**What you need to do:**
Copy out precisely the line that holds "8. You agree" and all the lines following it in the data, up to and including the last one, and no others.

(Beginning of Recorded data)

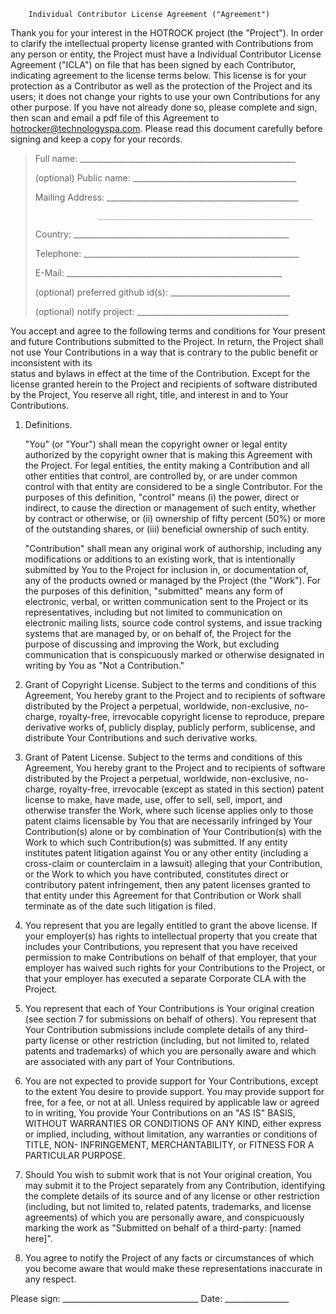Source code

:                                                                       
                                                                      
                                                                      
                                              
        Individual Contributor License Agreement ("Agreement")  
                  
 
Thank you for your interest in the HOTROCK project (the "Project"). 
In order to clarify the intellectual property license 
granted with Contributions from any person or entity, the Project 
must have a Individual Contributor License Agreement ("ICLA") on file that has 
been signed by each Contributor, indicating agreement to the license 
terms below. This license is for your protection as a Contributor as 
well as the protection of the Project and its users; it does not 
change your rights to use your own Contributions for any other purpose. 
If you have not already done so, please complete and sign, then scan 
and email a pdf file of this Agreement to hotrocker@technologyspa.com. 
Please read this document carefully before signing and keep a copy 
for your records. 
 
>  Full name: ______________________________________________________ 
> 
>  (optional) Public name: _________________________________________ 
> 
>  Mailing Address: ________________________________________________ 
> 
>                   ________________________________________________ 
> 
>  Country:   ______________________________________________________ 
> 
>  Telephone: ______________________________________________________ 
> 
>  E-Mail:    ______________________________________________________ 
> 
>  (optional) preferred github id(s): ______________________________ 
> 
>  (optional) notify project: ______________________________________ 
 

<div style="page-break-after: always;"></div>
 
You accept and agree to the following terms and conditions for Your 
present and future Contributions submitted to the Project. In 
return, the Project shall not use Your Contributions in a way that 
is contrary to the public benefit or inconsistent with its  
status and bylaws in effect at the time of the Contribution. Except 
for the license granted herein to the Project and recipients of 
software distributed by the Project, You reserve all right, title, 
and interest in and to Your Contributions. 
 
1. Definitions. 
 
   "You" (or "Your") shall mean the copyright owner or legal entity 
   authorized by the copyright owner that is making this Agreement 
   with the Project. For legal entities, the entity making a 
   Contribution and all other entities that control, are controlled 
   by, or are under common control with that entity are considered to 
   be a single Contributor. For the purposes of this definition, 
   "control" means (i) the power, direct or indirect, to cause the 
   direction or management of such entity, whether by contract or 
   otherwise, or (ii) ownership of fifty percent (50%) or more of the 
   outstanding shares, or (iii) beneficial ownership of such entity. 
 
   "Contribution" shall mean any original work of authorship, 
   including any modifications or additions to an existing work, that 
   is intentionally submitted by You to the Project for inclusion 
   in, or documentation of, any of the products owned or managed by 
   the Project (the "Work"). For the purposes of this definition, 
   "submitted" means any form of electronic, verbal, or written 
   communication sent to the Project or its representatives, 
   including but not limited to communication on electronic mailing 
   lists, source code control systems, and issue tracking systems that 
   are managed by, or on behalf of, the Project for the purpose of 
   discussing and improving the Work, but excluding communication that 
   is conspicuously marked or otherwise designated in writing by You 
   as "Not a Contribution." 
 
2. Grant of Copyright License. Subject to the terms and conditions of 
   this Agreement, You hereby grant to the Project and to 
   recipients of software distributed by the Project a perpetual, 
   worldwide, non-exclusive, no-charge, royalty-free, irrevocable 
   copyright license to reproduce, prepare derivative works of, 
   publicly display, publicly perform, sublicense, and distribute Your 
   Contributions and such derivative works. 
 
3. Grant of Patent License. Subject to the terms and conditions of 
   this Agreement, You hereby grant to the Project and to 
   recipients of software distributed by the Project a perpetual, 
   worldwide, non-exclusive, no-charge, royalty-free, irrevocable 
   (except as stated in this section) patent license to make, have 
   made, use, offer to sell, sell, import, and otherwise transfer the 
   Work, where such license applies only to those patent claims 
   licensable by You that are necessarily infringed by Your 
   Contribution(s) alone or by combination of Your Contribution(s) 
   with the Work to which such Contribution(s) was submitted. If any 
   entity institutes patent litigation against You or any other entity 
   (including a cross-claim or counterclaim in a lawsuit) alleging 
   that your Contribution, or the Work to which you have contributed, 
   constitutes direct or contributory patent infringement, then any 
   patent licenses granted to that entity under this Agreement for 
   that Contribution or Work shall terminate as of the date such 
   litigation is filed. 
 
4. You represent that you are legally entitled to grant the above 
   license. If your employer(s) has rights to intellectual property 
   that you create that includes your Contributions, you represent 
   that you have received permission to make Contributions on behalf 
   of that employer, that your employer has waived such rights for 
   your Contributions to the Project, or that your employer has 
   executed a separate Corporate CLA with the Project. 
 
5. You represent that each of Your Contributions is Your original 
   creation (see section 7 for submissions on behalf of others).  You 
   represent that Your Contribution submissions include complete 
   details of any third-party license or other restriction (including, 
   but not limited to, related patents and trademarks) of which you 
   are personally aware and which are associated with any part of Your 
   Contributions. 
 
6. You are not expected to provide support for Your Contributions, 
   except to the extent You desire to provide support. You may provide 
   support for free, for a fee, or not at all. Unless required by 
   applicable law or agreed to in writing, You provide Your 
   Contributions on an "AS IS" BASIS, WITHOUT WARRANTIES OR CONDITIONS 
   OF ANY KIND, either express or implied, including, without 
   limitation, any warranties or conditions of TITLE, NON- 
   INFRINGEMENT, MERCHANTABILITY, or FITNESS FOR A PARTICULAR PURPOSE. 
 
7. Should You wish to submit work that is not Your original creation, 
   You may submit it to the Project separately from any 
   Contribution, identifying the complete details of its source and of 
   any license or other restriction (including, but not limited to, 
   related patents, trademarks, and license agreements) of which you 
   are personally aware, and conspicuously marking the work as 
   "Submitted on behalf of a third-party: [named here]". 
 
8. You agree to notify the Project of any facts or circumstances of 
   which you become aware that would make these representations 
   inaccurate in any respect. 
 
Please sign: __________________________________ Date: ________________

(End of Recorded data)

**Exercise solution:**
8. You agree to notify the Project of any facts or circumstances of 
   which you become aware that would make these representations 
   inaccurate in any respect. 
 
Please sign: __________________________________ Date: ________________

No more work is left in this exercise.